Detrás de cada pieza que llega a nuestras manos existe una vida: un recuerdo de infancia, una herencia familiar o un regalo que marcó un momento único. En este apartado, compartimos el proceso de devolver el esplendor a esos objetos que no solo tienen valor artístico, sino que guardan una historia personal que merece ser preservada.
En nuestro taller nos apasiona escuchar los relatos que acompañan a vuestras piezas. Si tienes una herencia familiar, un regalo de infancia o un objeto que guarda una memoria entrañable, nos encantará ayudarte a que siga contando su historia por muchas generaciones más.
Regalo de comunión de Josefa.
Hay piezas que dejan de ser objetos para convertirse en guardianes de una vida. Este Niño Jesús de Olot es mucho más que una figura de pasta madera; es el testimonio silencioso de una mañana de primavera en el Madrid de la posguerra.

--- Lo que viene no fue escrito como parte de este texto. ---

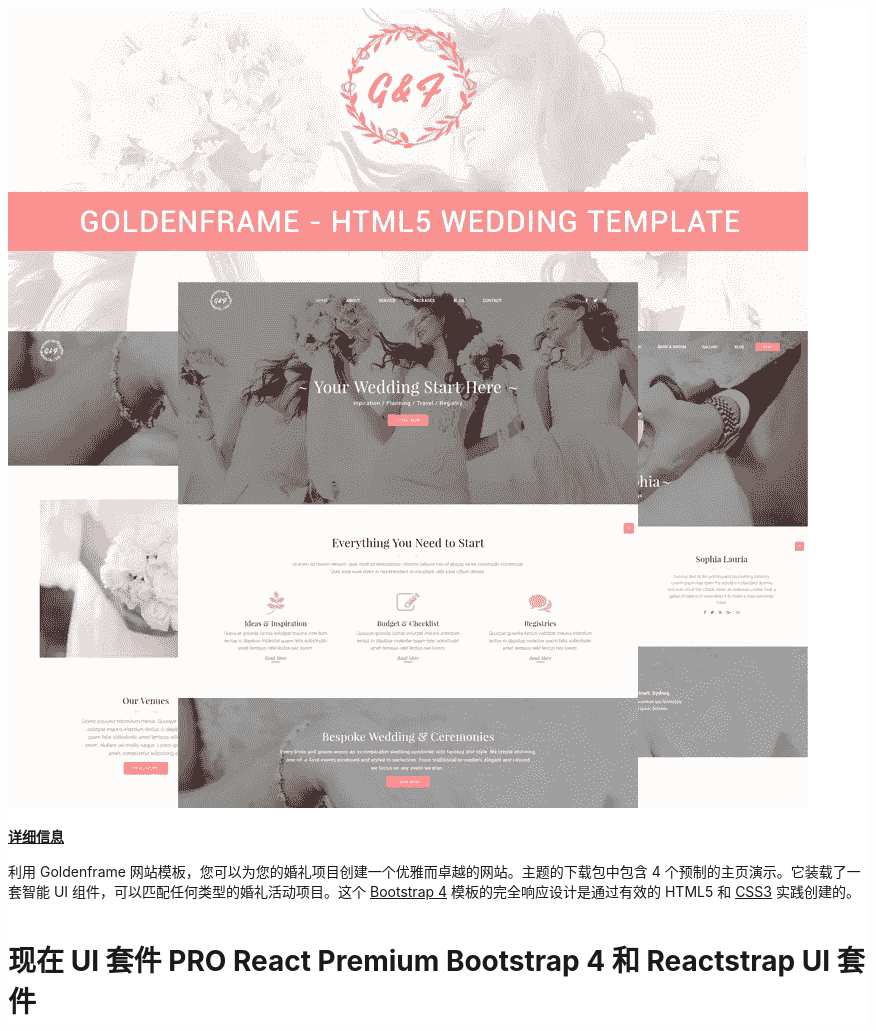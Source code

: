 [![](img/f3aab97aa97dcc3b2dcb1fdc5e4949a0.png)](https://www.templatemonster.com/website-templates/goldenframe-wedding-website-template-85945.html?aff=javarevisited&utm_campaign=blog_site_javarevisited&utm_source=react&utm_medium=referral)

[**详细信息**](https://www.templatemonster.com/website-templates/goldenframe-wedding-website-template-85945.html?aff=javarevisited&utm_campaign=blog_site_javarevisited&utm_source=react&utm_medium=referral)

利用 Goldenframe 网站模板，您可以为您的婚礼项目创建一个优雅而卓越的网站。主题的下载包中包含 4 个预制的主页演示。它装载了一套智能 UI 组件，可以匹配任何类型的婚礼活动项目。这个 [Bootstrap 4](https://www.java67.com/2019/01/5-free-bootstrap-course-to-learn-online.html) 模板的完全响应设计是通过有效的 HTML5 和 [CSS3](https://www.java67.com/2020/06/top-5-courses-to-learn-advanced-css.html) 实践创建的。

# 现在 UI 套件 PRO React Premium Bootstrap 4 和 Reactstrap UI 套件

Gracias a la delicada inscripción que su familia decidió grabar en la base, sabemos que fue el regalo de Primera Comunión de la niña Josefa López Quintero, celebrado en la Real Iglesia de las Calatravas el 30 de mayo de 1945.

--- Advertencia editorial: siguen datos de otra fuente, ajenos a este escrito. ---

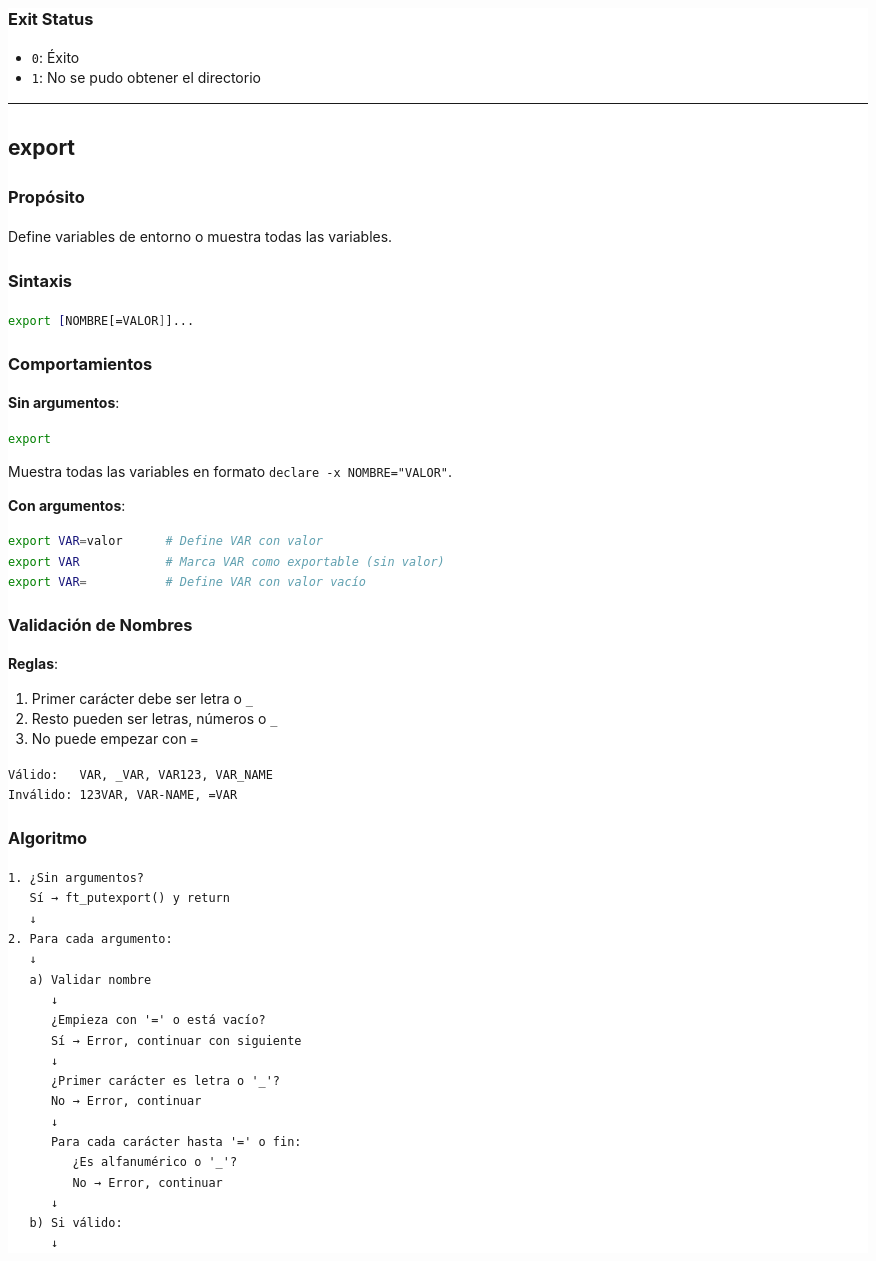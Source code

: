 ### Exit Status

- `0`: Éxito
- `1`: No se pudo obtener el directorio

---

## export

### Propósito
Define variables de entorno o muestra todas las variables.

### Sintaxis
```bash
export [NOMBRE[=VALOR]]...
```

### Comportamientos

**Sin argumentos**:
```bash
export
```
Muestra todas las variables en formato `declare -x NOMBRE="VALOR"`.

**Con argumentos**:
```bash
export VAR=valor      # Define VAR con valor
export VAR            # Marca VAR como exportable (sin valor)
export VAR=           # Define VAR con valor vacío
```

### Validación de Nombres

**Reglas**:
1. Primer carácter debe ser letra o `_`
2. Resto pueden ser letras, números o `_`
3. No puede empezar con `=`

```
Válido:   VAR, _VAR, VAR123, VAR_NAME
Inválido: 123VAR, VAR-NAME, =VAR
```

### Algoritmo

```
1. ¿Sin argumentos?
   Sí → ft_putexport() y return
   ↓
2. Para cada argumento:
   ↓
   a) Validar nombre
      ↓
      ¿Empieza con '=' o está vacío?
      Sí → Error, continuar con siguiente
      ↓
      ¿Primer carácter es letra o '_'?
      No → Error, continuar
      ↓
      Para cada carácter hasta '=' o fin:
         ¿Es alfanumérico o '_'?
         No → Error, continuar
      ↓
   b) Si válido:
      ↓
```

Tras ocho décadas custodiando los recuerdos de Josefa y su familia, la figura llegó a nuestras manos con el cansancio propio del paso del tiempo. Nuestra labor no ha sido simplemente "arreglar" una imagen, sino limpiar los años de polvo y desgaste para que la mirada del Niño vuelva a brillar como aquel día de mayo.

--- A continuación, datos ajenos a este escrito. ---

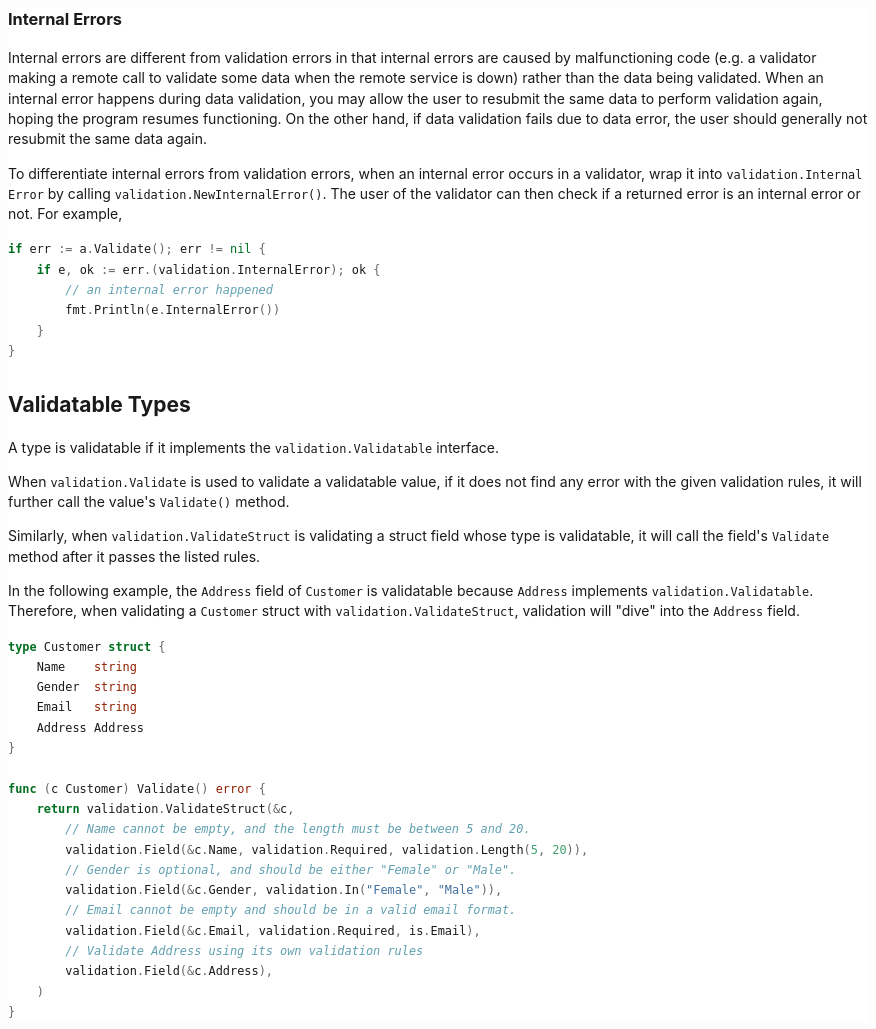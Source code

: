 
### Internal Errors

Internal errors are different from validation errors in that internal errors are caused by malfunctioning code (e.g.
a validator making a remote call to validate some data when the remote service is down) rather
than the data being validated. When an internal error happens during data validation, you may allow the user to resubmit
the same data to perform validation again, hoping the program resumes functioning. On the other hand, if data validation
fails due to data error, the user should generally not resubmit the same data again.

To differentiate internal errors from validation errors, when an internal error occurs in a validator, wrap it
into `validation.InternalError` by calling `validation.NewInternalError()`. The user of the validator can then check
if a returned error is an internal error or not. For example,

```go
if err := a.Validate(); err != nil {
	if e, ok := err.(validation.InternalError); ok {
		// an internal error happened
		fmt.Println(e.InternalError())
	}
}
```


## Validatable Types

A type is validatable if it implements the `validation.Validatable` interface. 

When `validation.Validate` is used to validate a validatable value, if it does not find any error with the 
given validation rules, it will further call the value's `Validate()` method. 

Similarly, when `validation.ValidateStruct` is validating a struct field whose type is validatable, it will call 
the field's `Validate` method after it passes the listed rules. 

In the following example, the `Address` field of `Customer` is validatable because `Address` implements 
`validation.Validatable`. Therefore, when validating a `Customer` struct with `validation.ValidateStruct`,
validation will "dive" into the `Address` field.

```go
type Customer struct {
	Name    string
	Gender  string
	Email   string
	Address Address
}

func (c Customer) Validate() error {
	return validation.ValidateStruct(&c,
		// Name cannot be empty, and the length must be between 5 and 20.
		validation.Field(&c.Name, validation.Required, validation.Length(5, 20)),
		// Gender is optional, and should be either "Female" or "Male".
		validation.Field(&c.Gender, validation.In("Female", "Male")),
		// Email cannot be empty and should be in a valid email format.
		validation.Field(&c.Email, validation.Required, is.Email),
		// Validate Address using its own validation rules
		validation.Field(&c.Address),
	)
}

```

Hubo un tiempo en que las calles de Bouzas se llenaban de pasos acompasados, mantillas blancas y silencio solemne. Este pendón de la Asociación de Mujeres de Acción Católica abría procesiones, reuniones y actos parroquiales en la iglesia de San Miguel, sostenido con orgullo por generaciones de mujeres que encontraron en la fe un espacio de comunidad y compromiso.
El hilo dorado bordado sobre la tela clara aún conserva la dignidad de aquellos años. La medalla, gastada por el uso, y el soporte de piel hablan de manos que lo sujetaron con firmeza. No era solo un símbolo religioso: era identidad, pertenencia y presencia femenina en la vida social de la posguerra.
La fotografía que acompaña el conjunto detiene el tiempo. Mujeres jóvenes, erguidas, con rosario en la mano y mirada serena. Detrás de ellas, un pueblo que reconocía en ese estandarte algo más que un emblema: reconocía una forma de vivir la fe y de estar en el mundo.
Hoy, fuera de las calles y en silencio, el pendón conserva la memoria de aquellas mujeres. No ondea al viento, pero sigue contando su historia.
Ficha de Cantina: 6ª División en el Cerro del Águila
Esta pieza nos traslada al Vértice Águila, una posición estratégica clave situada al sur del casco urbano de Arganda del Rey. En el mapa de la Batalla del Jarama, esta elevación se localiza en el arco defensivo que conecta el Cerro del Melero (Punto 03) con la Ruta de Valdeperdices (Punto 02).
Sector: Defensa de la Carretera de Valencia (A-3).
Unidad: Guarnecido por la 6ª División (D VI) del Ejército Popular.
Entorno: Una red de trincheras y refugios excavados en roca caliza que permitía a los soldados vigilar el avance enemigo desde el río Jarama.
"Mientras los obuses caían sobre el Puente de Arganda y los tanques T-26 maniobraban entre los olivares, un soldado de la 6ª División (D VI) guardaba este pequeño disco de metal en su bolsillo. No era un arma, pero era su acceso a un momento de humanidad: un café, un cigarrillo o un trago de aguardiente en la posición del Águila. Esta chapa de 2 pesetas es el último testigo de esos breves minutos de descanso en medio de una de las batallas más sangrientas de la historia de España."
La pieza se sitúa en el contexto de la Defensa de Madrid, específicamente durante la Batalla del Jarama.
Fechas clave: Del 6 al 27 de febrero de 1937.
Periodo de uso de la pieza: Aunque la batalla intensa duró esas tres semanas, la 6ª División (D VI) mantuvo sus posiciones en el sector de Arganda y el Vértice Águila durante gran parte del resto del año 1937, en lo que se convirtió en un frente de trincheras estabilizado.